━━━ Exercise input

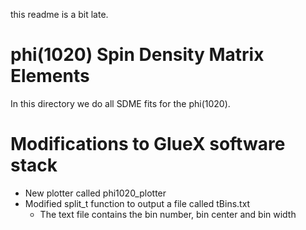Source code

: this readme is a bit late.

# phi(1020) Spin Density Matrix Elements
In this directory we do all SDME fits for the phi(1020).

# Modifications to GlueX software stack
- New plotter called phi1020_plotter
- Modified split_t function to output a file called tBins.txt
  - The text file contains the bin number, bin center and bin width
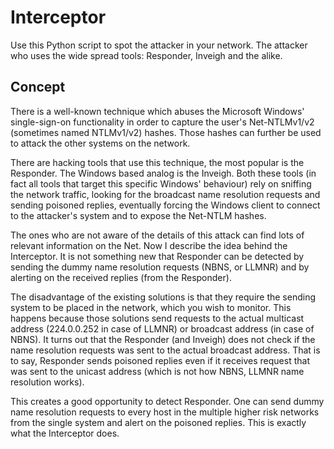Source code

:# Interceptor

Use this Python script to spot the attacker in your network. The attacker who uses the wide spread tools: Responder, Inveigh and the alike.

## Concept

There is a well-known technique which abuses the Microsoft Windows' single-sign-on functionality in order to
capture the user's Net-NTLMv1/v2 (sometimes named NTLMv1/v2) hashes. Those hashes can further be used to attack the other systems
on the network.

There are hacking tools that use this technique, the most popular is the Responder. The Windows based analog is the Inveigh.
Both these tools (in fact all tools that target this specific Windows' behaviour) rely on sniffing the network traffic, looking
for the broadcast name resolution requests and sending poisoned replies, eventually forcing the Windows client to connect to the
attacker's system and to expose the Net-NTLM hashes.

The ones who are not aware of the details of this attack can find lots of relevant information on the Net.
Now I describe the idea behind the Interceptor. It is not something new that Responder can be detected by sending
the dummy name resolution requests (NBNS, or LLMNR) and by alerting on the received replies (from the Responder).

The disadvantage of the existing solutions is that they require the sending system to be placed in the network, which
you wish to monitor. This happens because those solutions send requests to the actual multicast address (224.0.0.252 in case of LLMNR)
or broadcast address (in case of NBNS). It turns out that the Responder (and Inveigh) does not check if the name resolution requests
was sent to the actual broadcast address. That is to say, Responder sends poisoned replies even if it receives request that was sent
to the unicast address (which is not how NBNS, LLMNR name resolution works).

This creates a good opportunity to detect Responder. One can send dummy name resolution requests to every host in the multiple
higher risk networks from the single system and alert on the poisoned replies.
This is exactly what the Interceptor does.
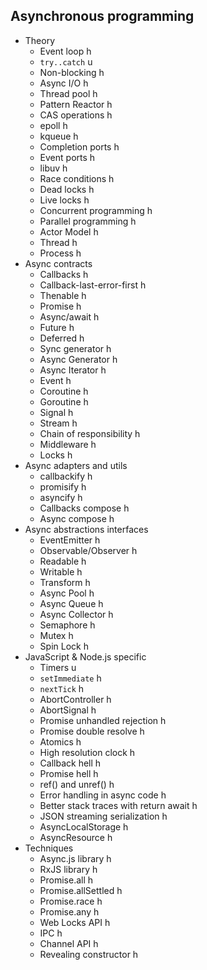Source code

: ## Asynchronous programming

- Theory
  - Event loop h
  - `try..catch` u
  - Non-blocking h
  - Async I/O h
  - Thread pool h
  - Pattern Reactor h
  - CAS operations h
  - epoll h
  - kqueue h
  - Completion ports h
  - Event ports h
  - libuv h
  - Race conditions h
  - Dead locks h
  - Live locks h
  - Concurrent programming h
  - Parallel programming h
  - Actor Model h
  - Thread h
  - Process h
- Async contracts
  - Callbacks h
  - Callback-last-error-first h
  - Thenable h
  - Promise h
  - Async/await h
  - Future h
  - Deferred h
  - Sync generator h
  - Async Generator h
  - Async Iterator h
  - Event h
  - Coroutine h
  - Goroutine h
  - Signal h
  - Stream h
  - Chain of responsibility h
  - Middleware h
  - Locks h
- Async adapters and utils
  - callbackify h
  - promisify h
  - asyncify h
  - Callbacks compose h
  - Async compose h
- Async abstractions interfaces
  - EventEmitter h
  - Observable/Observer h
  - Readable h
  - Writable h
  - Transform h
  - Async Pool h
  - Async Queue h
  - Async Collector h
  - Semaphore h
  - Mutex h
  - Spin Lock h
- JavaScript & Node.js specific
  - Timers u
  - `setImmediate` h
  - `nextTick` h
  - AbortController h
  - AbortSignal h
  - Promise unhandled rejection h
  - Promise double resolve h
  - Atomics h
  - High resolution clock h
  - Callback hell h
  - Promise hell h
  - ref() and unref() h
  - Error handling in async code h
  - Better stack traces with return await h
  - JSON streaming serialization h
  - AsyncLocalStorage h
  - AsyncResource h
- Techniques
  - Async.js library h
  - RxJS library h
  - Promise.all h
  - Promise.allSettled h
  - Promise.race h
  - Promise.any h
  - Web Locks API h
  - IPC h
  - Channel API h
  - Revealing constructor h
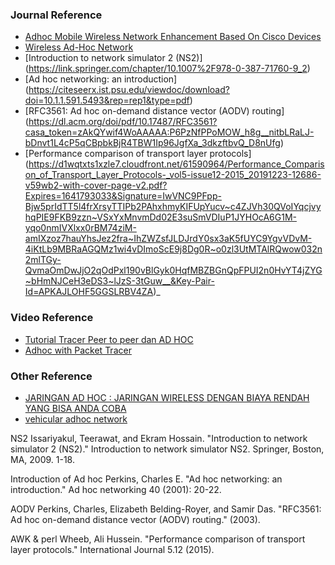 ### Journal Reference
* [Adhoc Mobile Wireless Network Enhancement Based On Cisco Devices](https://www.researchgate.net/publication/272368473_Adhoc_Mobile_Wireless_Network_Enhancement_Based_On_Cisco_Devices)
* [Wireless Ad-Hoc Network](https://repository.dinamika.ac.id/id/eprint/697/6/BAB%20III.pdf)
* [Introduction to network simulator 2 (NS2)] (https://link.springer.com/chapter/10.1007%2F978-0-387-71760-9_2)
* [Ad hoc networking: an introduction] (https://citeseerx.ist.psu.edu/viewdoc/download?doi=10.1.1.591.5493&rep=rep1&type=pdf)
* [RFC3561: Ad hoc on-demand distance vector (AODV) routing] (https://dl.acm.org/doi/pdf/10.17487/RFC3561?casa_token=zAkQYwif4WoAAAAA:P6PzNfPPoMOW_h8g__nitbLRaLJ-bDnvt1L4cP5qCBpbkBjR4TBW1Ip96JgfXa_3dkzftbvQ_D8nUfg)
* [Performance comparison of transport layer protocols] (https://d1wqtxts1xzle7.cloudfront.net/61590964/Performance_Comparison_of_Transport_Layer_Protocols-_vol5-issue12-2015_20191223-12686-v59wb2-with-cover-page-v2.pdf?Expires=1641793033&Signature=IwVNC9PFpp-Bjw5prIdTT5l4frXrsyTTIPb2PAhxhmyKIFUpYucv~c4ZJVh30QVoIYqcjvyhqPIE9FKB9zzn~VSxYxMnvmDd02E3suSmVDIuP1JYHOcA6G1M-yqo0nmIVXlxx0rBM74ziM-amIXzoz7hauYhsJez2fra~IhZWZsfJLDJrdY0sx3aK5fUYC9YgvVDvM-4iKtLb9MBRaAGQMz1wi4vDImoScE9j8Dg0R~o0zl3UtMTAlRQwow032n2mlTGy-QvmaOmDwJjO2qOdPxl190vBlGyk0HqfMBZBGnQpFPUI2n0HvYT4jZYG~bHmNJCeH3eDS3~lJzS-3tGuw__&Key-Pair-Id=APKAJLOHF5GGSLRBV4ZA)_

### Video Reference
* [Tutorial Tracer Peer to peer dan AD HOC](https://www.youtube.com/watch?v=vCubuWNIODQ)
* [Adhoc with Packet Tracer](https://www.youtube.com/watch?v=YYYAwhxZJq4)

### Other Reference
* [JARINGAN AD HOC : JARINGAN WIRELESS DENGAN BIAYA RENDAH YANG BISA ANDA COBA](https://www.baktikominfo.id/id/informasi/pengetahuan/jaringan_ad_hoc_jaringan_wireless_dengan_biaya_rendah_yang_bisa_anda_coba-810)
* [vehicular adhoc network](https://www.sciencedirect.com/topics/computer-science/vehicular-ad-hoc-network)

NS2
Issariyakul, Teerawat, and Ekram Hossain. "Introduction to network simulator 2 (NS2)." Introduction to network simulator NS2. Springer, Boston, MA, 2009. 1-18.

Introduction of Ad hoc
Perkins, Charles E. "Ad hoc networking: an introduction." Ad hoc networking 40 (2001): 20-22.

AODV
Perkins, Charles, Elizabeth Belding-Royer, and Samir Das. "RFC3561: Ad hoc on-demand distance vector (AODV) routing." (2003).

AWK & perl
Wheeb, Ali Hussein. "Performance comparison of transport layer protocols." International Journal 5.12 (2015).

━━━━━━

§ **Instructions for the task**
Write every record out again exactly; no pictures belong in the copy.

§ **Result for this exercise**
Source code

: this readme is a bit late.

# phi(1020) Spin Density Matrix Elements
In this directory we do all SDME fits for the phi(1020).

# Modifications to GlueX software stack
- New plotter called phi1020_plotter
- Modified split_t function to output a file called tBins.txt
  - The text file contains the bin number, bin center and bin width
Source code

:# Interceptor

Use this Python script to spot the attacker in your network. The attacker who uses the wide spread tools: Responder, Inveigh and the alike.

## Concept

There is a well-known technique which abuses the Microsoft Windows' single-sign-on functionality in order to
capture the user's Net-NTLMv1/v2 (sometimes named NTLMv1/v2) hashes. Those hashes can further be used to attack the other systems
on the network.

There are hacking tools that use this technique, the most popular is the Responder. The Windows based analog is the Inveigh.
Both these tools (in fact all tools that target this specific Windows' behaviour) rely on sniffing the network traffic, looking
for the broadcast name resolution requests and sending poisoned replies, eventually forcing the Windows client to connect to the
attacker's system and to expose the Net-NTLM hashes.

The ones who are not aware of the details of this attack can find lots of relevant information on the Net.
Now I describe the idea behind the Interceptor. It is not something new that Responder can be detected by sending
the dummy name resolution requests (NBNS, or LLMNR) and by alerting on the received replies (from the Responder).

The disadvantage of the existing solutions is that they require the sending system to be placed in the network, which
you wish to monitor. This happens because those solutions send requests to the actual multicast address (224.0.0.252 in case of LLMNR)
or broadcast address (in case of NBNS). It turns out that the Responder (and Inveigh) does not check if the name resolution requests
was sent to the actual broadcast address. That is to say, Responder sends poisoned replies even if it receives request that was sent
to the unicast address (which is not how NBNS, LLMNR name resolution works).

This creates a good opportunity to detect Responder. One can send dummy name resolution requests to every host in the multiple
higher risk networks from the single system and alert on the poisoned replies.
This is exactly what the Interceptor does.
Source code

: ## Asynchronous programming

- Theory
  - Event loop h
  - `try..catch` u
  - Non-blocking h
  - Async I/O h
  - Thread pool h
  - Pattern Reactor h
  - CAS operations h
  - epoll h
  - kqueue h
  - Completion ports h
  - Event ports h
  - libuv h
  - Race conditions h
  - Dead locks h
  - Live locks h
  - Concurrent programming h
  - Parallel programming h
  - Actor Model h
  - Thread h
  - Process h
- Async contracts
  - Callbacks h
  - Callback-last-error-first h
  - Thenable h
  - Promise h
  - Async/await h
  - Future h
  - Deferred h
  - Sync generator h
  - Async Generator h
  - Async Iterator h
  - Event h
  - Coroutine h
  - Goroutine h
  - Signal h
  - Stream h
  - Chain of responsibility h
  - Middleware h
  - Locks h
- Async adapters and utils
  - callbackify h
  - promisify h
  - asyncify h
  - Callbacks compose h
  - Async compose h
- Async abstractions interfaces
  - EventEmitter h
  - Observable/Observer h
  - Readable h
  - Writable h
  - Transform h
  - Async Pool h
  - Async Queue h
  - Async Collector h
  - Semaphore h
  - Mutex h
  - Spin Lock h
- JavaScript & Node.js specific
  - Timers u
  - `setImmediate` h
  - `nextTick` h
  - AbortController h
  - AbortSignal h
  - Promise unhandled rejection h
  - Promise double resolve h
  - Atomics h
  - High resolution clock h
  - Callback hell h
  - Promise hell h
  - ref() and unref() h
  - Error handling in async code h
  - Better stack traces with return await h
  - JSON streaming serialization h
  - AsyncLocalStorage h
  - AsyncResource h
- Techniques
  - Async.js library h
  - RxJS library h
  - Promise.all h
  - Promise.allSettled h
  - Promise.race h
  - Promise.any h
  - Web Locks API h
  - IPC h
  - Channel API h
  - Revealing constructor h
 ### Journal Reference
* [Adhoc Mobile Wireless Network Enhancement Based On Cisco Devices](https://www.researchgate.net/publication/272368473_Adhoc_Mobile_Wireless_Network_Enhancement_Based_On_Cisco_Devices)
* [Wireless Ad-Hoc Network](https://repository.dinamika.ac.id/id/eprint/697/6/BAB%20III.pdf)
* [Introduction to network simulator 2 (NS2)] (https://link.springer.com/chapter/10.1007%2F978-0-387-71760-9_2)
* [Ad hoc networking: an introduction] (https://citeseerx.ist.psu.edu/viewdoc/download?doi=10.1.1.591.5493&rep=rep1&type=pdf)
* [RFC3561: Ad hoc on-demand distance vector (AODV) routing] (https://dl.acm.org/doi/pdf/10.17487/RFC3561?casa_token=zAkQYwif4WoAAAAA:P6PzNfPPoMOW_h8g__nitbLRaLJ-bDnvt1L4cP5qCBpbkBjR4TBW1Ip96JgfXa_3dkzftbvQ_D8nUfg)
* [Performance comparison of transport layer protocols] (https://d1wqtxts1xzle7.cloudfront.net/61590964/Performance_Comparison_of_Transport_Layer_Protocols-_vol5-issue12-2015_20191223-12686-v59wb2-with-cover-page-v2.pdf?Expires=1641793033&Signature=IwVNC9PFpp-Bjw5prIdTT5l4frXrsyTTIPb2PAhxhmyKIFUpYucv~c4ZJVh30QVoIYqcjvyhqPIE9FKB9zzn~VSxYxMnvmDd02E3suSmVDIuP1JYHOcA6G1M-yqo0nmIVXlxx0rBM74ziM-amIXzoz7hauYhsJez2fra~IhZWZsfJLDJrdY0sx3aK5fUYC9YgvVDvM-4iKtLb9MBRaAGQMz1wi4vDImoScE9j8Dg0R~o0zl3UtMTAlRQwow032n2mlTGy-QvmaOmDwJjO2qOdPxl190vBlGyk0HqfMBZBGnQpFPUI2n0HvYT4jZYG~bHmNJCeH3eDS3~lJzS-3tGuw__&Key-Pair-Id=APKAJLOHF5GGSLRBV4ZA)_

### Video Reference
* [Tutorial Tracer Peer to peer dan AD HOC](https://www.youtube.com/watch?v=vCubuWNIODQ)
* [Adhoc with Packet Tracer](https://www.youtube.com/watch?v=YYYAwhxZJq4)

### Other Reference
* [JARINGAN AD HOC : JARINGAN WIRELESS DENGAN BIAYA RENDAH YANG BISA ANDA COBA](https://www.baktikominfo.id/id/informasi/pengetahuan/jaringan_ad_hoc_jaringan_wireless_dengan_biaya_rendah_yang_bisa_anda_coba-810)
* [vehicular adhoc network](https://www.sciencedirect.com/topics/computer-science/vehicular-ad-hoc-network)

NS2
Issariyakul, Teerawat, and Ekram Hossain. "Introduction to network simulator 2 (NS2)." Introduction to network simulator NS2. Springer, Boston, MA, 2009. 1-18.

Introduction of Ad hoc
Perkins, Charles E. "Ad hoc networking: an introduction." Ad hoc networking 40 (2001): 20-22.

AODV
Perkins, Charles, Elizabeth Belding-Royer, and Samir Das. "RFC3561: Ad hoc on-demand distance vector (AODV) routing." (2003).

AWK & perl
Wheeb, Ali Hussein. "Performance comparison of transport layer protocols." International Journal 5.12 (2015).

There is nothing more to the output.